> **What to produce**
Copy out every line of the records where the string "publication" occurs.

Saved data entries
-*-*-

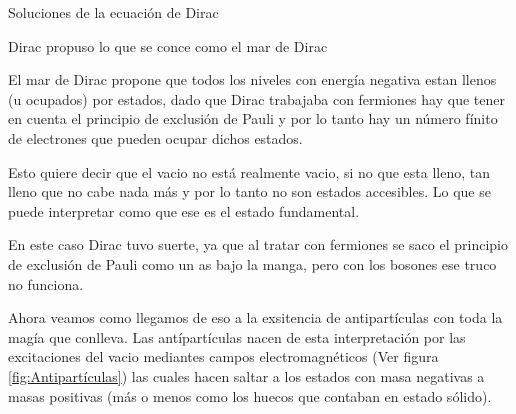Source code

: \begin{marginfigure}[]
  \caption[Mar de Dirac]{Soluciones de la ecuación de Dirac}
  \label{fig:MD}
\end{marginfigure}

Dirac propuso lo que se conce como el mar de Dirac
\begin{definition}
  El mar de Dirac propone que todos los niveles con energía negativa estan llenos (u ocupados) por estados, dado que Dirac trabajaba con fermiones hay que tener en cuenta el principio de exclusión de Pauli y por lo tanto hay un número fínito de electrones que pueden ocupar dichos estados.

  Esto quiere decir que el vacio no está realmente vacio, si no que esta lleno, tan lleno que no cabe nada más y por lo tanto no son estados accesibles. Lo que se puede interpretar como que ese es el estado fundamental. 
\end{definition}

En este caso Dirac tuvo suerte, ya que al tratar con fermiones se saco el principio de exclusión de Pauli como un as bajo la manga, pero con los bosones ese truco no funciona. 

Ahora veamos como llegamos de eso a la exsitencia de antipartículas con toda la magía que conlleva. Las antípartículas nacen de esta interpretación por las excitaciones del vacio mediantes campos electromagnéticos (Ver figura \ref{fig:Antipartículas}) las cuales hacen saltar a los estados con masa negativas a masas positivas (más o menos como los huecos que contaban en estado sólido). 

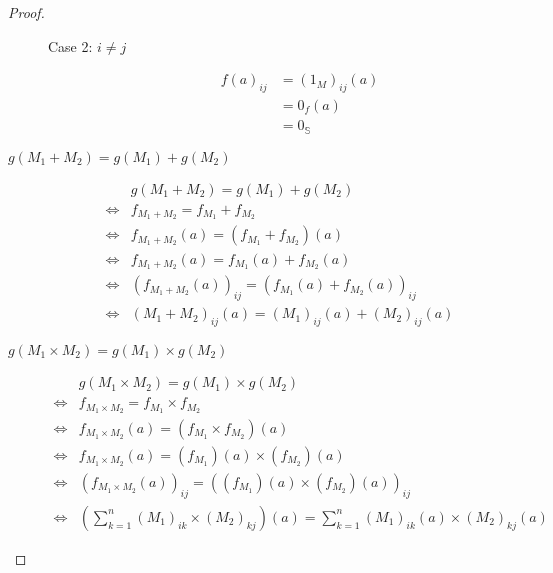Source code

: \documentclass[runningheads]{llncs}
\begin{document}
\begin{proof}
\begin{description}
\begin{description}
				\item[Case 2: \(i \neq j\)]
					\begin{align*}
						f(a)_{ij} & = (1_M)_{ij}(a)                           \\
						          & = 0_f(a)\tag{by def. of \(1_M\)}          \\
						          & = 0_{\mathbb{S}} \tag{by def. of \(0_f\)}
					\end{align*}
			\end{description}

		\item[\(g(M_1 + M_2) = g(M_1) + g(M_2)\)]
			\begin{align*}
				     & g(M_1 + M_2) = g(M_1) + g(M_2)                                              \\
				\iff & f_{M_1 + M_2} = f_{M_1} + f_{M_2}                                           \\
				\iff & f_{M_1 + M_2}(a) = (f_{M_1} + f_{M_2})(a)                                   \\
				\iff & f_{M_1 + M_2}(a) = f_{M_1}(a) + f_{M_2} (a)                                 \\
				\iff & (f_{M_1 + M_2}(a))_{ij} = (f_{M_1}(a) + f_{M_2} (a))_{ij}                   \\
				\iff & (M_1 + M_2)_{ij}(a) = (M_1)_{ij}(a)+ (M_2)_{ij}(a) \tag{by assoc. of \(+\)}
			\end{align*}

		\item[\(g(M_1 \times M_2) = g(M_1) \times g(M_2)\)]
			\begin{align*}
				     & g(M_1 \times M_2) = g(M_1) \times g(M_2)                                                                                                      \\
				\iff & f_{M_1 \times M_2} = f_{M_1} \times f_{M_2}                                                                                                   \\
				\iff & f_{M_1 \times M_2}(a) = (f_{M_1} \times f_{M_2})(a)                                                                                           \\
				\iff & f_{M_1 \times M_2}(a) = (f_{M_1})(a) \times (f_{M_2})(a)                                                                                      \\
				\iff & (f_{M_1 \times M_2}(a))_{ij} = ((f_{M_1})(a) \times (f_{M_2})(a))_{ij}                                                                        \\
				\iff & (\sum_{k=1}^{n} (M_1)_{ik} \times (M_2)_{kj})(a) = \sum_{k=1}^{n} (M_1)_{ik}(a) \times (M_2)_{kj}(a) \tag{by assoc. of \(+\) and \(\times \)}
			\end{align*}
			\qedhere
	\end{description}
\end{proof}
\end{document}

-*-*-

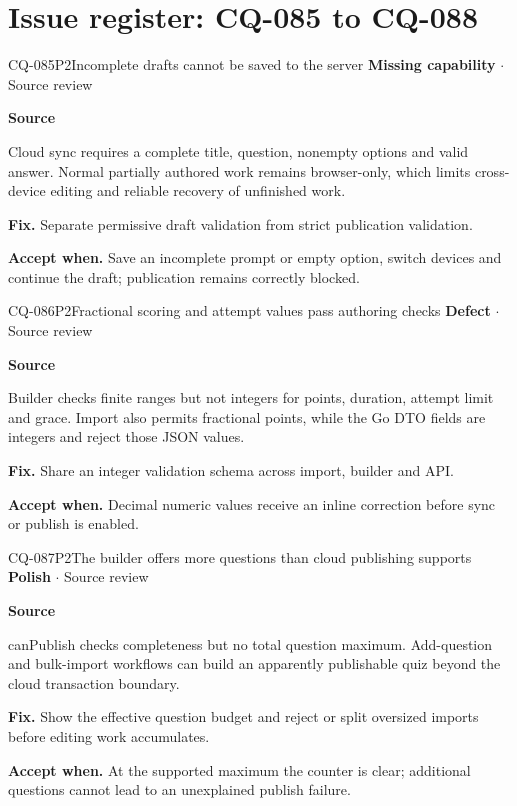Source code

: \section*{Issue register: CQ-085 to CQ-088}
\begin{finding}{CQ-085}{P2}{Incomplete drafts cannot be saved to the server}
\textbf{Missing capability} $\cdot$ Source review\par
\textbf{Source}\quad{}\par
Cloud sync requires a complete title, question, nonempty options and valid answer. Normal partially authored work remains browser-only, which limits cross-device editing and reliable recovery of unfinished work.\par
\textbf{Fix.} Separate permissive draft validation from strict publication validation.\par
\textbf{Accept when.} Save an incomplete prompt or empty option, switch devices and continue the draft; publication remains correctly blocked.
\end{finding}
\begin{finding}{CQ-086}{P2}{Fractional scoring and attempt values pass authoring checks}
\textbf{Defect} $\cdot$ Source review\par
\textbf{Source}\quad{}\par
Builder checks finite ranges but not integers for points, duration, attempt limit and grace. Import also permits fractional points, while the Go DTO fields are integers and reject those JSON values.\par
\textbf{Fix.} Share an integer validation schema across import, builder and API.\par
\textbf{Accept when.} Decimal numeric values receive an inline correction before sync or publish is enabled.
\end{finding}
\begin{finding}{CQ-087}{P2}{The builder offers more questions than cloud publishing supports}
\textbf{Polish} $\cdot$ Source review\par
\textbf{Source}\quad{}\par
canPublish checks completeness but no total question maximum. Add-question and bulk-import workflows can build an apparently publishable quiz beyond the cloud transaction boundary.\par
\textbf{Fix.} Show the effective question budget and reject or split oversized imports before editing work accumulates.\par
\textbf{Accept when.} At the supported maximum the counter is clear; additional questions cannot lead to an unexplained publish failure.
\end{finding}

-*-*-

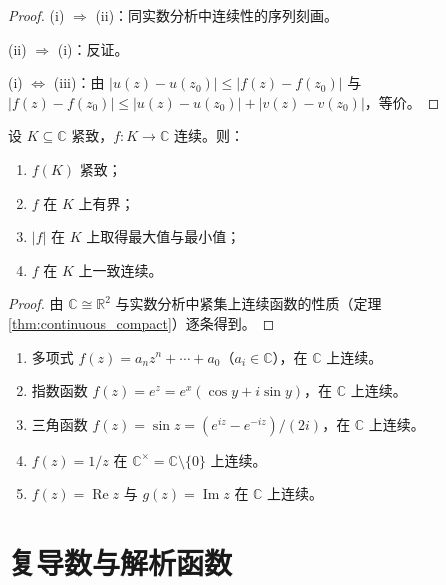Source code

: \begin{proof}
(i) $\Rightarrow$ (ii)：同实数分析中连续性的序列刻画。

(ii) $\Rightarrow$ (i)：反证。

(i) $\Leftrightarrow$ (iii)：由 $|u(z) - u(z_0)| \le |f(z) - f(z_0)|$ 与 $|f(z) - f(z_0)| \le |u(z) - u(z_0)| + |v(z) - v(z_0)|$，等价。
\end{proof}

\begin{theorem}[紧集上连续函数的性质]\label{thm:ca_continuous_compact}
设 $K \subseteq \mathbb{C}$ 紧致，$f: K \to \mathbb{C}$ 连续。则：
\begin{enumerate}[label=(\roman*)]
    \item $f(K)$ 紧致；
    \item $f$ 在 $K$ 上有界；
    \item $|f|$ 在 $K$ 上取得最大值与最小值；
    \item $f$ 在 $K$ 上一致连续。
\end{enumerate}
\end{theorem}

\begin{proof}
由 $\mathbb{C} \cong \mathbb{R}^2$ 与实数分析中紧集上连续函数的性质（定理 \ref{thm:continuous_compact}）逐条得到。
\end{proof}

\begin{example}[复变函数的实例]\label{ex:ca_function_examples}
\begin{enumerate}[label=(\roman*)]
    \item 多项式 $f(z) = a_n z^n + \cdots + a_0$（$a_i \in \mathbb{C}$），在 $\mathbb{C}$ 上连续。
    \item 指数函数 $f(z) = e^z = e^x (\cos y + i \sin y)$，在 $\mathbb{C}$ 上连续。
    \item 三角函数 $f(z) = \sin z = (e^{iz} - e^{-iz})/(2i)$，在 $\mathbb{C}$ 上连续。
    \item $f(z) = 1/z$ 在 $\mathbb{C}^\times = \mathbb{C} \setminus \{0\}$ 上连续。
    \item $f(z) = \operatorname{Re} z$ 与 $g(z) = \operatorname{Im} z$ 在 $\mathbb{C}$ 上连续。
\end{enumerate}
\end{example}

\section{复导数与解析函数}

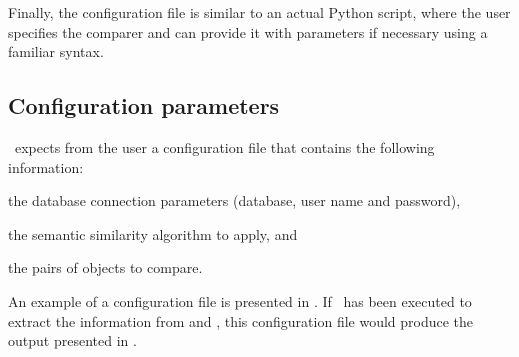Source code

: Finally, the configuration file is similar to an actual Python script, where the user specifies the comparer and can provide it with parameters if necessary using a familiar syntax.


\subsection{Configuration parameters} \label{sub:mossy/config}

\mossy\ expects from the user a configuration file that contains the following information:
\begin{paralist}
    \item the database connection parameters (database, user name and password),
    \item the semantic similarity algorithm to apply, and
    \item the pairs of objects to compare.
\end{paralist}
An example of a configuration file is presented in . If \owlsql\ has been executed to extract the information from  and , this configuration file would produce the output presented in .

-*-*-

> **Task response**
\textbf{Fix.} Separate permissive draft validation from strict publication validation.\par
\textbf{Accept when.} Save an incomplete prompt or empty option, switch devices and continue the draft; publication remains correctly blocked.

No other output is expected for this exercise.